Document images with source code:
'''
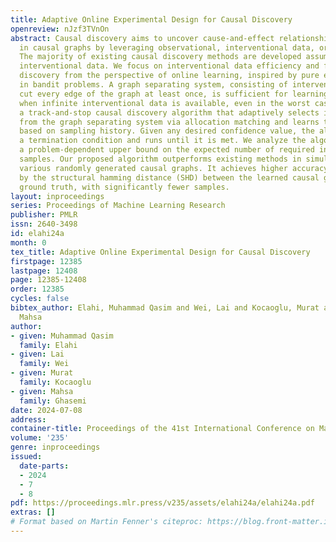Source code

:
 ```yaml
---
title: Adaptive Online Experimental Design for Causal Discovery
openreview: nJzf3TVnOn
abstract: Causal discovery aims to uncover cause-and-effect relationships encoded
  in causal graphs by leveraging observational, interventional data, or their combination.
  The majority of existing causal discovery methods are developed assuming infinite
  interventional data. We focus on interventional data efficiency and formalize causal
  discovery from the perspective of online learning, inspired by pure exploration
  in bandit problems. A graph separating system, consisting of interventions that
  cut every edge of the graph at least once, is sufficient for learning causal graphs
  when infinite interventional data is available, even in the worst case. We propose
  a track-and-stop causal discovery algorithm that adaptively selects interventions
  from the graph separating system via allocation matching and learns the causal graph
  based on sampling history. Given any desired confidence value, the algorithm determines
  a termination condition and runs until it is met. We analyze the algorithm to establish
  a problem-dependent upper bound on the expected number of required interventional
  samples. Our proposed algorithm outperforms existing methods in simulations across
  various randomly generated causal graphs. It achieves higher accuracy, measured
  by the structural hamming distance (SHD) between the learned causal graph and the
  ground truth, with significantly fewer samples.
layout: inproceedings
series: Proceedings of Machine Learning Research
publisher: PMLR
issn: 2640-3498
id: elahi24a
month: 0
tex_title: Adaptive Online Experimental Design for Causal Discovery
firstpage: 12385
lastpage: 12408
page: 12385-12408
order: 12385
cycles: false
bibtex_author: Elahi, Muhammad Qasim and Wei, Lai and Kocaoglu, Murat and Ghasemi,
  Mahsa
author:
- given: Muhammad Qasim
  family: Elahi
- given: Lai
  family: Wei
- given: Murat
  family: Kocaoglu
- given: Mahsa
  family: Ghasemi
date: 2024-07-08
address:
container-title: Proceedings of the 41st International Conference on Machine Learning
volume: '235'
genre: inproceedings
issued:
  date-parts:
  - 2024
  - 7
  - 8
pdf: https://proceedings.mlr.press/v235/assets/elahi24a/elahi24a.pdf
extras: []
# Format based on Martin Fenner's citeproc: https://blog.front-matter.io/posts/citeproc-yaml-for-bibliographies/
---
```


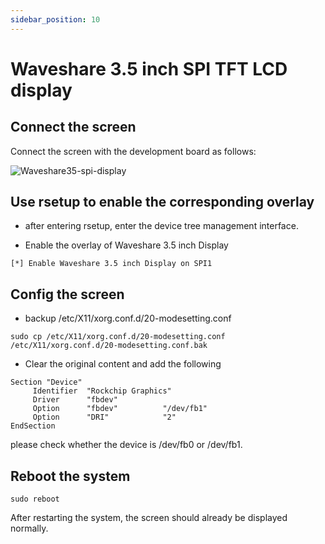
 ```yaml
---
sidebar_position: 10
---
```


# Waveshare 3.5 inch SPI TFT LCD display

## Connect the screen

Connect the screen with the development board as follows:

![Waveshare35-spi-display](/img/accessories/waveshare35-spi-display.webp)

## Use rsetup to enable the corresponding overlay

- after entering rsetup, enter the device tree management interface.
<!-- - after entering rsetup, follow [Device Tree Settings](/radxa-os/rsetup/devicetree) to enter the device tree management interface. -->
- Enable the overlay of Waveshare 3.5 inch Display

```
[*] Enable Waveshare 3.5 inch Display on SPI1
```

## Config the screen

- backup /etc/X11/xorg.conf.d/20-modesetting.conf

```
sudo cp /etc/X11/xorg.conf.d/20-modesetting.conf /etc/X11/xorg.conf.d/20-modesetting.conf.bak
```

- Clear the original content and add the following

```
Section "Device"
     Identifier  "Rockchip Graphics"
     Driver      "fbdev"
     Option      "fbdev"          "/dev/fb1"
     Option      "DRI"            "2"
EndSection
```

please check whether the device is /dev/fb0 or /dev/fb1.

## Reboot the system

```
sudo reboot
```

After restarting the system, the screen should already be displayed normally.
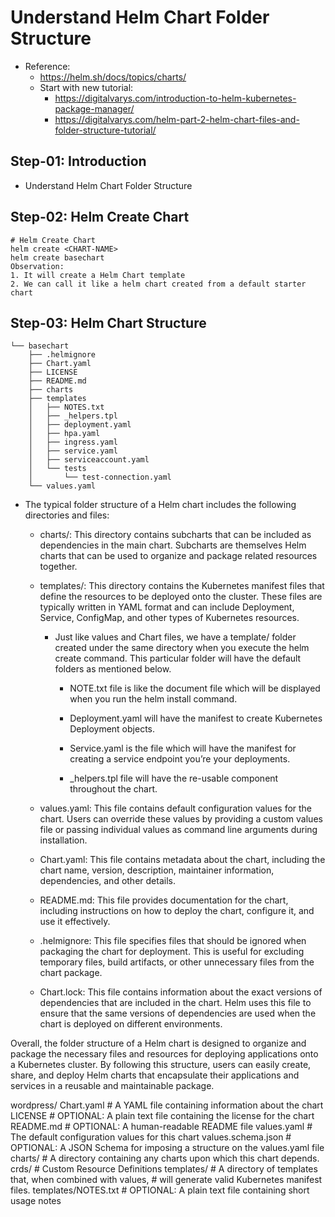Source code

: # Understand Helm Chart Folder Structure

- Reference: 
  - https://helm.sh/docs/topics/charts/
  - Start with new tutorial:
    - https://digitalvarys.com/introduction-to-helm-kubernetes-package-manager/
    - https://digitalvarys.com/helm-part-2-helm-chart-files-and-folder-structure-tutorial/

## Step-01: Introduction
- Understand Helm Chart Folder Structure

## Step-02: Helm Create Chart
```t
# Helm Create Chart
helm create <CHART-NAME>
helm create basechart
Observation: 
1. It will create a Helm Chart template 
2. We can call it like a helm chart created from a default starter chart
```

## Step-03: Helm Chart Structure
```
└── basechart
    ├── .helmignore
    ├── Chart.yaml
    ├── LICENSE
    ├── README.md
    ├── charts
    ├── templates
    │   ├── NOTES.txt
    │   ├── _helpers.tpl
    │   ├── deployment.yaml
    │   ├── hpa.yaml
    │   ├── ingress.yaml
    │   ├── service.yaml
    │   ├── serviceaccount.yaml
    │   └── tests
    │       └── test-connection.yaml
    └── values.yaml
```

- The typical folder structure of a Helm chart includes the following directories and files:

  - charts/: This directory contains subcharts that can be included as dependencies in the main chart. Subcharts are themselves Helm charts that can be used to organize and package related resources together.

  - templates/: This directory contains the Kubernetes manifest files that define the resources to be deployed onto the cluster. These files are typically written in YAML format and can include Deployment, Service, ConfigMap, and other types of Kubernetes resources.
    - Just like values and Chart files, we have a template/ folder created under the same directory when you execute the helm create command. This particular folder will have the default folders as mentioned below.

      - NOTE.txt file is like the document file which will be displayed when you run the helm install command.

      - Deployment.yaml will have the manifest to create Kubernetes Deployment objects.

      - Service.yaml is the file which will have the manifest for creating a service endpoint you’re your deployments.

      - _helpers.tpl file will have the re-usable component throughout the chart.

  - values.yaml: This file contains default configuration values for the chart. Users can override these values by providing a custom values file or passing individual values as command line arguments during installation.

  - Chart.yaml: This file contains metadata about the chart, including the chart name, version, description, maintainer information, dependencies, and other details.

  - README.md: This file provides documentation for the chart, including instructions on how to deploy the chart, configure it, and use it effectively.

  - .helmignore: This file specifies files that should be ignored when packaging the chart for deployment. This is useful for excluding temporary files, build artifacts, or other unnecessary files from the chart package.

  - Chart.lock: This file contains information about the exact versions of dependencies that are included in the chart. Helm uses this file to ensure that the same versions of dependencies are used when the chart is deployed on different environments.

Overall, the folder structure of a Helm chart is designed to organize and package the necessary files and resources for deploying applications onto a Kubernetes cluster. By following this structure, users can easily create, share, and deploy Helm charts that encapsulate their applications and services in a reusable and maintainable package.


wordpress/
  Chart.yaml          # A YAML file containing information about the chart
  LICENSE             # OPTIONAL: A plain text file containing the license for the chart
  README.md           # OPTIONAL: A human-readable README file
  values.yaml         # The default configuration values for this chart
  values.schema.json  # OPTIONAL: A JSON Schema for imposing a structure on the values.yaml file
  charts/             # A directory containing any charts upon which this chart depends.
  crds/               # Custom Resource Definitions
  templates/          # A directory of templates that, when combined with values,
                      # will generate valid Kubernetes manifest files.
  templates/NOTES.txt # OPTIONAL: A plain text file containing short usage notes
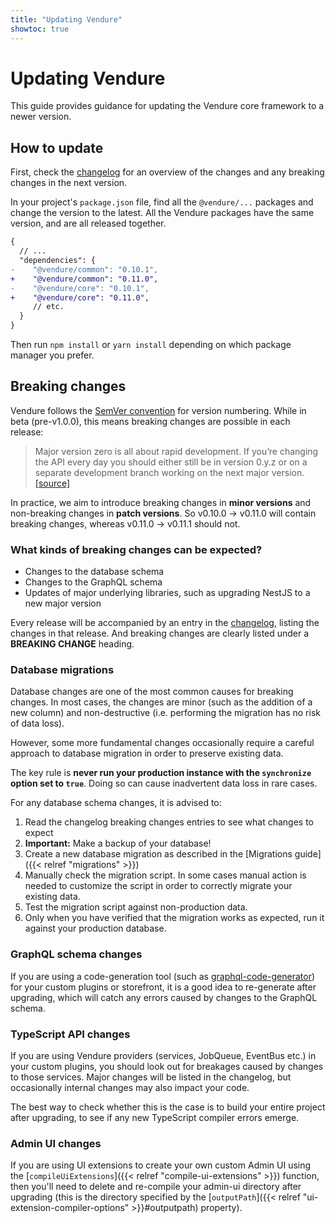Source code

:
 ```yaml
---
title: "Updating Vendure"
showtoc: true
---
```


# Updating Vendure

This guide provides guidance for updating the Vendure core framework to a newer version.

## How to update

First, check the [changelog](https://github.com/vendure-ecommerce/vendure/blob/master/CHANGELOG.md) for an overview of the changes and any breaking changes in the next version.

In your project's `package.json` file, find all the `@vendure/...` packages and change the version
to the latest. All the Vendure packages have the same version, and are all released together.

```diff
{
  // ...
  "dependencies": {
-    "@vendure/common": "0.10.1",
+    "@vendure/common": "0.11.0",
-    "@vendure/core": "0.10.1",
+    "@vendure/core": "0.11.0",
     // etc.
  }
}
```

Then run `npm install` or `yarn install` depending on which package manager you prefer.

## Breaking changes

Vendure follows the [SemVer convention](https://semver.org/) for version numbering. While in beta (pre-v1.0.0), this means breaking changes are possible in each release:

> Major version zero is all about rapid development. If you’re changing the API every day you should either still be in version 0.y.z or on a separate development branch working on the next major version.
 [[source]](https://semver.org/#doesnt-this-discourage-rapid-development-and-fast-iteration)

In practice, we aim to introduce breaking changes in **minor versions** and non-breaking changes in **patch versions**. So v0.10.0 -> v0.11.0 will contain breaking changes, whereas v0.11.0 -> v0.11.1 should not.

### What kinds of breaking changes can be expected?

* Changes to the database schema
* Changes to the GraphQL schema
* Updates of major underlying libraries, such as upgrading NestJS to a new major version

Every release will be accompanied by an entry in the [changelog](https://github.com/vendure-ecommerce/vendure/blob/master/CHANGELOG.md), listing the changes in that release. And breaking changes are clearly listed under a **BREAKING CHANGE** heading.

### Database migrations

Database changes are one of the most common causes for breaking changes. In most cases, the changes are minor (such as the addition of a new column) and non-destructive (i.e. performing the migration has no risk of data loss).

However, some more fundamental changes occasionally require a careful approach to database migration in order to preserve existing data.

The key rule is **never run your production instance with the `synchronize` option set to `true`**. Doing so can cause inadvertent data loss in rare cases.

For any database schema changes, it is advised to:

1. Read the changelog breaking changes entries to see what changes to expect
2. **Important:** Make a backup of your database!
3. Create a new database migration as described in the [Migrations guide]({{< relref "migrations" >}})
4. Manually check the migration script. In some cases manual action is needed to customize the script in order to correctly migrate your existing data.
5. Test the migration script against non-production data.
6. Only when you have verified that the migration works as expected, run it against your production database.

### GraphQL schema changes

If you are using a code-generation tool (such as [graphql-code-generator](https://graphql-code-generator.com/)) for your custom plugins or storefront, it is a good idea to re-generate after upgrading, which will catch any errors caused by changes to the GraphQL schema.

### TypeScript API changes

If you are using Vendure providers (services, JobQueue, EventBus etc.) in your custom plugins, you should look out for breakages caused by changes to those services. Major changes will be listed in the changelog, but occasionally internal changes may also impact your code. 

The best way to check whether this is the case is to build your entire project after upgrading, to see if any new TypeScript compiler errors emerge.

### Admin UI changes

If you are using UI extensions to create your own custom Admin UI using the [`compileUiExtensions`]({{< relref "compile-ui-extensions" >}}) function, then you'll need to delete and re-compile your admin-ui directory after upgrading (this is the directory specified by the [`outputPath`]({{< relref "ui-extension-compiler-options" >}}#outputpath) property).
'''
Establish how many lines of the records contain the string "build" and state that number without elaboration.

2